In the spring of 1986, he met Jack Florence Jr., whose father ran the vineyard-management operation that had employed Valdez from the first day. Valdez proposed to Florence that they go into business together, convincing Florence by adding that he would work virtually without wages—just small portions to send home to his mother each month—and only take a fair share of the season's profit after the harvest. Until then, his brother would continue to pay the $75 monthly rent for the camper.
Florence agreed, but other workers warned Valdez that the gringo would take advantage of his free labor, then ditch Valdez after he had helped to harvest and deliver the grapes. But Florence was as honest as Valdez was committed; he paid Valdez $5,000 in the fall of 1986, and with that they commenced a partnership that would continue for 17 years under the name of Valdez and Florence Vineyard Management Company.
Valdez returned to Mexico in 1989 to marry his high school girlfriend, Adelina, and together they hustled back. Valdez could legally have gone by plane, but he accompanied his wife in the dark, on foot, as she made the crossing from Tijuana to San Diego. In 1994, the couple pulled together enough money to buy a house in Cloverdale, and an American dream steadily took shape. Valdez continued visiting his mother and relatives back home each year, and he frequently sent money. Providing for his mother, says Valdez, was his life's first priority, though he still tended to his own aspirations.
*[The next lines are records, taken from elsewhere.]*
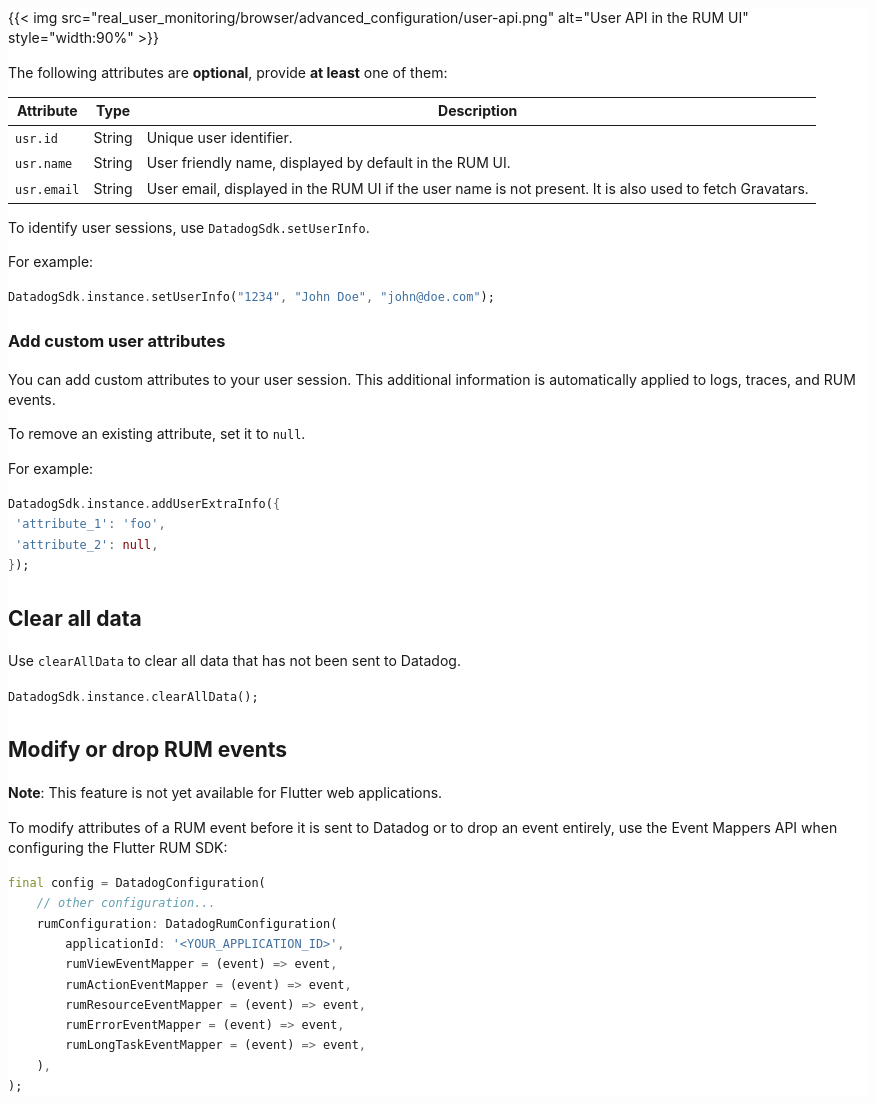 {{< img src="real_user_monitoring/browser/advanced_configuration/user-api.png" alt="User API in the RUM UI" style="width:90%" >}}

The following attributes are **optional**, provide **at least** one of them:

| Attribute | Type   | Description                                                                                              |
|-----------|--------|----------------------------------------------------------------------------------------------------------|
| `usr.id`    | String | Unique user identifier.                                                                                  |
| `usr.name`  | String | User friendly name, displayed by default in the RUM UI.                                                  |
| `usr.email` | String | User email, displayed in the RUM UI if the user name is not present. It is also used to fetch Gravatars. |

To identify user sessions, use `DatadogSdk.setUserInfo`.

For example:

```dart
DatadogSdk.instance.setUserInfo("1234", "John Doe", "john@doe.com");
```

### Add custom user attributes

You can add custom attributes to your user session. This additional information is automatically applied to logs, traces, and RUM events.

To remove an existing attribute, set it to `null`.

For example:

```dart
DatadogSdk.instance.addUserExtraInfo({
 'attribute_1': 'foo',
 'attribute_2': null,
});
```

## Clear all data

Use `clearAllData` to clear all data that has not been sent to Datadog.

```dart
DatadogSdk.instance.clearAllData();
```

## Modify or drop RUM events

**Note**: This feature is not yet available for Flutter web applications.

To modify attributes of a RUM event before it is sent to Datadog or to drop an event entirely, use the Event Mappers API when configuring the Flutter RUM SDK:

```dart
final config = DatadogConfiguration(
    // other configuration...
    rumConfiguration: DatadogRumConfiguration(
        applicationId: '<YOUR_APPLICATION_ID>',
        rumViewEventMapper = (event) => event,
        rumActionEventMapper = (event) => event,
        rumResourceEventMapper = (event) => event,
        rumErrorEventMapper = (event) => event,
        rumLongTaskEventMapper = (event) => event,
    ),
);
```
Valdez and Florence gained clients. The pair was growing for quantity, producing high volume, often with no advance contract. They sold to large low-end wineries and received at best ample cash for it. Valdez today recounts his early business with a note of sheepishness.
"Honestly, these weren't very good grapes. We were just selling to the big places like Gallo for $400 per ton," he says.
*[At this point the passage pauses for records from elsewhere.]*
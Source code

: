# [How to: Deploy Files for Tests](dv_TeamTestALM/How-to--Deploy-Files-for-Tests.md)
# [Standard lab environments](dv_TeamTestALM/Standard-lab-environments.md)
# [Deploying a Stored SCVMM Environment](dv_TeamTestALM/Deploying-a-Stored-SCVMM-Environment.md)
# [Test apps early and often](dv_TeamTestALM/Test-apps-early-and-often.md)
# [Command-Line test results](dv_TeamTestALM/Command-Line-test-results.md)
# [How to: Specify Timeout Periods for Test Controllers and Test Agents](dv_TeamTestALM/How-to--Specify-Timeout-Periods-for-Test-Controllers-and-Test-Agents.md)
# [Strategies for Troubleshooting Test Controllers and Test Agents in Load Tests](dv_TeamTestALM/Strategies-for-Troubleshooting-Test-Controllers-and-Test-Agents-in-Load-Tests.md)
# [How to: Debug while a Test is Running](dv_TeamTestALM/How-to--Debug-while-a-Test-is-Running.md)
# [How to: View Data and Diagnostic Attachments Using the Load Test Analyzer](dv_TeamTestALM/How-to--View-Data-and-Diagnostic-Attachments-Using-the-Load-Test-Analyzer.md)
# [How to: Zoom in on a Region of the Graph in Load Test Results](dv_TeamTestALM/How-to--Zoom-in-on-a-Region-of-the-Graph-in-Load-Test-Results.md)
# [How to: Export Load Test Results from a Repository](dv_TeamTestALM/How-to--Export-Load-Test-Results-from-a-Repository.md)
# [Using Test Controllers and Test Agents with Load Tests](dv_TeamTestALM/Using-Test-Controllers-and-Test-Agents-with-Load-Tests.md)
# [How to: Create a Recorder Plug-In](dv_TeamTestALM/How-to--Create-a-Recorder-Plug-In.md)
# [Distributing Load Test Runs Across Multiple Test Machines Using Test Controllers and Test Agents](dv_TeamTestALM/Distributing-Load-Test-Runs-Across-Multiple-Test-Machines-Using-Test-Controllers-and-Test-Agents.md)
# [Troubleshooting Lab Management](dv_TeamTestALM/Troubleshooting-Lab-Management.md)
Yet the work was valuable practice, and in the course of training vines to produce to the max, Valdez also learned how to train vines to produce the best, and his professional ambitions steadily graduated until he became interested in growing grapes for discerning boutique winemakers who, at that time, would pay $4,000 or more per ton.
In the fall of 2001 Valdez, who by now had four kids, leased 30 acres on the Russian River. The land was planted with apple trees, but he recognized the potential of the dark rich soil, and he replaced the orchard with Pinot Noir vines. He negotiated in advance with Mark Aubert to buy the grapes.
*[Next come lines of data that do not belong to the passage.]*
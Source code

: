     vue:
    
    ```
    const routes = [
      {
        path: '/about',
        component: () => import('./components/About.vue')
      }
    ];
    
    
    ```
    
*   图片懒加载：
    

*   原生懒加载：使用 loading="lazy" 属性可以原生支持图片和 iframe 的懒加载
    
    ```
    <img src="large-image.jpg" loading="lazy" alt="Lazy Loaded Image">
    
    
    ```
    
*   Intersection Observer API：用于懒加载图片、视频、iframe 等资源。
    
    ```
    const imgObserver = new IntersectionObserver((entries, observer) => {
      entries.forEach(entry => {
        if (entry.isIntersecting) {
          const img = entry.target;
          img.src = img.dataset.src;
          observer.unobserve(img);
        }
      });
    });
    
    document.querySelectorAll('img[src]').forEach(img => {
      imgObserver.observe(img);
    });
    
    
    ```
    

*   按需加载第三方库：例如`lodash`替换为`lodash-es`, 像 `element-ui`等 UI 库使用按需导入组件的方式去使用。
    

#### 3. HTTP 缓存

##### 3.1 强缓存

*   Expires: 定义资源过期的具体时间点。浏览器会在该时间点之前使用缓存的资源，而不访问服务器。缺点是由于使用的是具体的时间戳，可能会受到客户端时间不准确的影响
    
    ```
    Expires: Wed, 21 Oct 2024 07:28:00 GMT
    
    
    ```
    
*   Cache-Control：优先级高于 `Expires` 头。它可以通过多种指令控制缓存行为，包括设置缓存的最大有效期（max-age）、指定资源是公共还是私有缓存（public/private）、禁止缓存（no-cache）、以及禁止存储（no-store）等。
"He was a little wary, because here was this Mexican guy, like 31 years old," Valdez remembers.
But Aubert took the plunge, and when the small inaugural harvest arrived in the fall of 2004, he made a wine whose barrel sample received a rare 98 points from Wine Spectator magazine. That same fall, Valdez purchased Zinfandel grapes from Rockpile Road and Lancel Creek vineyards to use in the launch of his own label, Valdez Family Winery. His friend Kent Rosenblum offered some tank time at Rosenblum's Alameda facility, where winemaker Jeff Cohn conducted the making of two single-vineyard Zinfandels that would be released in 2006. Hobbs made the Sauvignon Blanc, and Rolando Herrera made Valdez Family Winery's inaugural Pinot Noir. Since those first releases, Valdez Family wines have scored well into the 90s in Wine Spectator, and in 2007, the magazine lauded Valdez with a four-page feature.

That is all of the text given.